Ifunanya Okoro

Alexandria
- Position: Point Guard
- League: Premier League

Personal information
- Born: July 6, 1999 (age 27) Arochukwu, Abia State
- Listed height: 6 ft 0 in (1.83 m)
- Listed weight: 150 lb (68 kg)

Career history
- 2016–2018: First Deepwater Basketball Club
- 2018–2019: First Bank BC
- 2019: MFM Queens
- 2022–2022: First Bank BC
- 2022–2023: Kenya Ports Authority
- 2023–2024: Tindastóll
- 2024: Iraklis Thessaloniki
- 2024–: Alexandria

Career highlights
- KBF League 2023 - MVP

= Ifunanya Okoro =

Nigerian Women's Basketball Player

Ifunanya Okoro (born 6 July 1999) is a Nigerian basketball player who plays for the Alexandria S.C. and the Nigeria women's national basketball team.

== Professional career ==
Okoro started her career with First Deepwater Basketball Club in 2016. In 2018, she joined First Bank BC and participated in the 2018 FIBA Africa Women's Champions Cup where she averaged 1.4 points, 1.8 rebounds, 1.2 assists. She played the Final 8 Tournament of the Zenith Women Basketball League for First Bank BC and she was named in the 2019 Zenith Women Basketball League season Top 5 players of the Season. In 2019 December signed at MFM Queens and participated in the 2019 FIBA Africa Women's Champions Cup where she averaged 13.8 points, 5 rebounds, 4.5 assists.

In 2022, she played for First Bank BC and later joined the Kenya Ports Authority of Kenya-Premier League, she participated in the 2022 FIBA Africa Women's Champions Cup where she averaged 20.9 points, 4.6 rebounds and 1.9 assists per game. She also made the 5 player All-Star team Selection of the 8 day Tournament. She was named the Most Valuable Player of the 2023 Kenyan Basketball Federation (KBF) Premier League in her first Season of the League.

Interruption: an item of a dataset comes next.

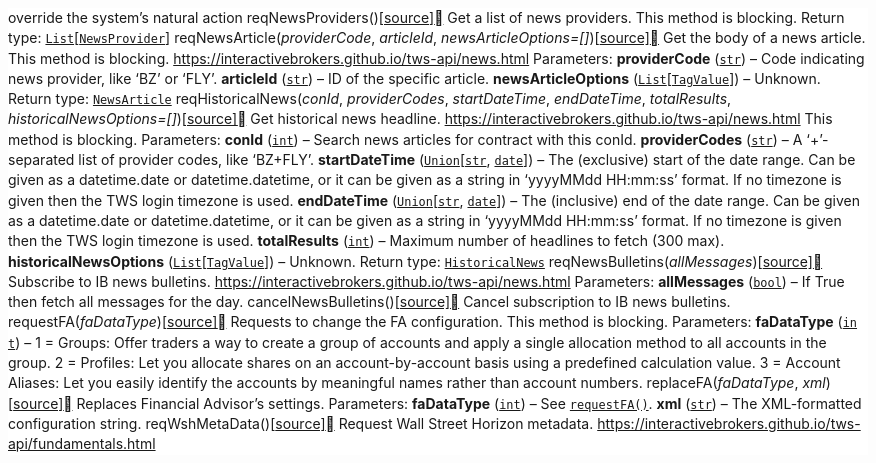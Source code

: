 override the system’s natural action     reqNewsProviders()[[source\]](https://ib-insync.readthedocs.io/_modules/ib_insync/ib.html#IB.reqNewsProviders)[](https://ib-insync.readthedocs.io/api.html?utm_source=chatgpt.com#ib_insync.ib.IB.reqNewsProviders) Get a list of news providers. This method is blocking. Return type: [`List`](https://docs.python.org/3/library/typing.html#typing.List)[[`NewsProvider`](https://ib-insync.readthedocs.io/api.html?utm_source=chatgpt.com#ib_insync.objects.NewsProvider)]    reqNewsArticle(*providerCode*, *articleId*, *newsArticleOptions=[]*)[[source\]](https://ib-insync.readthedocs.io/_modules/ib_insync/ib.html#IB.reqNewsArticle)[](https://ib-insync.readthedocs.io/api.html?utm_source=chatgpt.com#ib_insync.ib.IB.reqNewsArticle) Get the body of a news article. This method is blocking. https://interactivebrokers.github.io/tws-api/news.html Parameters: **providerCode** ([`str`](https://docs.python.org/3/library/stdtypes.html#str)) – Code indicating news provider, like ‘BZ’ or ‘FLY’. **articleId** ([`str`](https://docs.python.org/3/library/stdtypes.html#str)) – ID of the specific article. **newsArticleOptions** ([`List`](https://docs.python.org/3/library/typing.html#typing.List)[[`TagValue`](https://ib-insync.readthedocs.io/api.html?utm_source=chatgpt.com#ib_insync.contract.TagValue)]) – Unknown.  Return type: [`NewsArticle`](https://ib-insync.readthedocs.io/api.html?utm_source=chatgpt.com#ib_insync.objects.NewsArticle)    reqHistoricalNews(*conId*, *providerCodes*, *startDateTime*, *endDateTime*, *totalResults*, *historicalNewsOptions=[]*)[[source\]](https://ib-insync.readthedocs.io/_modules/ib_insync/ib.html#IB.reqHistoricalNews)[](https://ib-insync.readthedocs.io/api.html?utm_source=chatgpt.com#ib_insync.ib.IB.reqHistoricalNews) Get historical news headline. https://interactivebrokers.github.io/tws-api/news.html This method is blocking. Parameters: **conId** ([`int`](https://docs.python.org/3/library/functions.html#int)) – Search news articles for contract with this conId. **providerCodes** ([`str`](https://docs.python.org/3/library/stdtypes.html#str)) – A ‘+’-separated list of provider codes, like ‘BZ+FLY’. **startDateTime** ([`Union`](https://docs.python.org/3/library/typing.html#typing.Union)[[`str`](https://docs.python.org/3/library/stdtypes.html#str), [`date`](https://docs.python.org/3/library/datetime.html#datetime.date)]) – The (exclusive) start of the date range. Can be given as a datetime.date or datetime.datetime, or it can be given as a string in ‘yyyyMMdd HH:mm:ss’ format. If no timezone is given then the TWS login timezone is used. **endDateTime** ([`Union`](https://docs.python.org/3/library/typing.html#typing.Union)[[`str`](https://docs.python.org/3/library/stdtypes.html#str), [`date`](https://docs.python.org/3/library/datetime.html#datetime.date)]) – The (inclusive) end of the date range. Can be given as a datetime.date or datetime.datetime, or it can be given as a string in ‘yyyyMMdd HH:mm:ss’ format. If no timezone is given then the TWS login timezone is used. **totalResults** ([`int`](https://docs.python.org/3/library/functions.html#int)) – Maximum number of headlines to fetch (300 max). **historicalNewsOptions** ([`List`](https://docs.python.org/3/library/typing.html#typing.List)[[`TagValue`](https://ib-insync.readthedocs.io/api.html?utm_source=chatgpt.com#ib_insync.contract.TagValue)]) – Unknown.  Return type: [`HistoricalNews`](https://ib-insync.readthedocs.io/api.html?utm_source=chatgpt.com#ib_insync.objects.HistoricalNews)    reqNewsBulletins(*allMessages*)[[source\]](https://ib-insync.readthedocs.io/_modules/ib_insync/ib.html#IB.reqNewsBulletins)[](https://ib-insync.readthedocs.io/api.html?utm_source=chatgpt.com#ib_insync.ib.IB.reqNewsBulletins) Subscribe to IB news bulletins. https://interactivebrokers.github.io/tws-api/news.html Parameters: **allMessages** ([`bool`](https://docs.python.org/3/library/functions.html#bool)) – If True then fetch all messages for the day.    cancelNewsBulletins()[[source\]](https://ib-insync.readthedocs.io/_modules/ib_insync/ib.html#IB.cancelNewsBulletins)[](https://ib-insync.readthedocs.io/api.html?utm_source=chatgpt.com#ib_insync.ib.IB.cancelNewsBulletins) Cancel subscription to IB news bulletins.   requestFA(*faDataType*)[[source\]](https://ib-insync.readthedocs.io/_modules/ib_insync/ib.html#IB.requestFA)[](https://ib-insync.readthedocs.io/api.html?utm_source=chatgpt.com#ib_insync.ib.IB.requestFA) Requests to change the FA configuration. This method is blocking. Parameters: **faDataType** ([`int`](https://docs.python.org/3/library/functions.html#int)) –  1 = Groups: Offer traders a way to create a group of accounts and apply a single allocation method to all accounts in the group. 2 = Profiles: Let you allocate shares on an account-by-account basis using a predefined calculation value. 3 = Account Aliases: Let you easily identify the accounts by meaningful names rather than account numbers.     replaceFA(*faDataType*, *xml*)[[source\]](https://ib-insync.readthedocs.io/_modules/ib_insync/ib.html#IB.replaceFA)[](https://ib-insync.readthedocs.io/api.html?utm_source=chatgpt.com#ib_insync.ib.IB.replaceFA) Replaces Financial Advisor’s settings. Parameters: **faDataType** ([`int`](https://docs.python.org/3/library/functions.html#int)) – See [`requestFA()`](https://ib-insync.readthedocs.io/api.html?utm_source=chatgpt.com#ib_insync.ib.IB.requestFA). **xml** ([`str`](https://docs.python.org/3/library/stdtypes.html#str)) – The XML-formatted configuration string.    reqWshMetaData()[[source\]](https://ib-insync.readthedocs.io/_modules/ib_insync/ib.html#IB.reqWshMetaData)[](https://ib-insync.readthedocs.io/api.html?utm_source=chatgpt.com#ib_insync.ib.IB.reqWshMetaData) Request Wall Street Horizon metadata. https://interactivebrokers.github.io/tws-api/fundamentals.html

She joined the Tindastóll women's basketball department of the Ungmennafélagið Tindastóll sport club and is based in Sauðárkrókur, Iceland.

== National team career ==
Okoro played 3x3 basketball for the Nigeria 3x3 basketball national team and she won Gold in the 2019 African Games. She also played for the Nigeria women's national basketball team in the 2023 Women's Afrobasket tournament where she averaged 10 points, 2.2 rebounds and 3.8 assists. She also participated in the 2024 FIBA Women's Olympic Qualifying Tournaments where she averaged 2 points, 2 rebounds and 2 assists.